Rural landholders engaged in private native forestry, or even grazing under trees, are worried that new planning laws designed to protect koalas will send their farming enterprise extinct.
At Casino on Thursday night, the Richmond River Beef Producers Association were to address landholders concerned about the new Koala State Environmental Planning Policy, which as of March 1, has replaced the old SEPP 44.That meeting has been postponed due to virus fears.
The group of cluster ministers who signed off on the SEPP include Nationals John Barilaro, Melinda Pavey and Adam Marshall along with Liberals Matt Kean, Rob Stokes and Shelly Hancock.
The definition of core koala habitat has been updated to make it easier for areas to be identified.

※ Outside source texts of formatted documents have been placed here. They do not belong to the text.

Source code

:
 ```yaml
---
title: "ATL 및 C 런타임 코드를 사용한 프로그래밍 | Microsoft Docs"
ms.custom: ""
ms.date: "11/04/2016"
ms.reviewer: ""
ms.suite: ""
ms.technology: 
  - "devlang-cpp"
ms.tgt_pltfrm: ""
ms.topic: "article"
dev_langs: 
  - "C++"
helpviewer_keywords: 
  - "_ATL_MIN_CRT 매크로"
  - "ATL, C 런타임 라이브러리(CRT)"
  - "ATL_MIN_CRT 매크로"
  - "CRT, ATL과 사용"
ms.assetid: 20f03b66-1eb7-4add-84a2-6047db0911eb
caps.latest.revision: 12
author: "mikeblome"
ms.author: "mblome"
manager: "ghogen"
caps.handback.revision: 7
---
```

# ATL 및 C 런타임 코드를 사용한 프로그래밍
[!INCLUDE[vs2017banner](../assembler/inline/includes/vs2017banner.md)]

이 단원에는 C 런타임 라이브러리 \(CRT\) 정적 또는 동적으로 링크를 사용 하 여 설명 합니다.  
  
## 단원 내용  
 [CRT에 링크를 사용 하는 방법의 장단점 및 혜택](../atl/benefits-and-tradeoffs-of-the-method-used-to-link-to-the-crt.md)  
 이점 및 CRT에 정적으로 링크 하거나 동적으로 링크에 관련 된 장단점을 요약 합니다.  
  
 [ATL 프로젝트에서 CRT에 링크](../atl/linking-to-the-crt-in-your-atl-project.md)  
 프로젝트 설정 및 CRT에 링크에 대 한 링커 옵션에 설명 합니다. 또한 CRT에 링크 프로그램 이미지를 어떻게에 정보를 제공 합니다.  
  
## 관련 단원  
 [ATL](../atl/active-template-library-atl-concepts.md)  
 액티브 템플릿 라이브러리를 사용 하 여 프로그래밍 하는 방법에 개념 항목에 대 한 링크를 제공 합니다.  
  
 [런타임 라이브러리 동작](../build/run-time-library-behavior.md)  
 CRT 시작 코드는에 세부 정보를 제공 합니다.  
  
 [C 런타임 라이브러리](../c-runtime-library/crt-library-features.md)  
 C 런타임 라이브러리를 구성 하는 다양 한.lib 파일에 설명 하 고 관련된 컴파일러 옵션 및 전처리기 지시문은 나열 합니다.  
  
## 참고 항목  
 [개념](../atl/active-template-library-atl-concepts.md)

It removes the need for koalas to be actually present and expands the number of koala feed tree species from 10 to 123, many of which koalas don't eat.
Maps that predict whether any of the feed tree species might be present on a farmer's land will be used by local councils to develop plans of management.
However, Timber NSW vice president Steve Dobbyns says the maps are highly inaccurate, showing jacaranda trees across Grafton, individual paddock trees and avocado plantations as likely koala habitat.
Private native forestry agreements signed off before 2017 under the old Native Vegetation Act will initially be unaffected by the new SEPP until they require renewal.
Agreements signed off after 2017 under the Biodiversity Conservation Act and Local Land Service Act will no longer be valid.
For farmers, the act of thinning stands of trees, clearing a fence line or removing regrowth will either be banned or require council approval.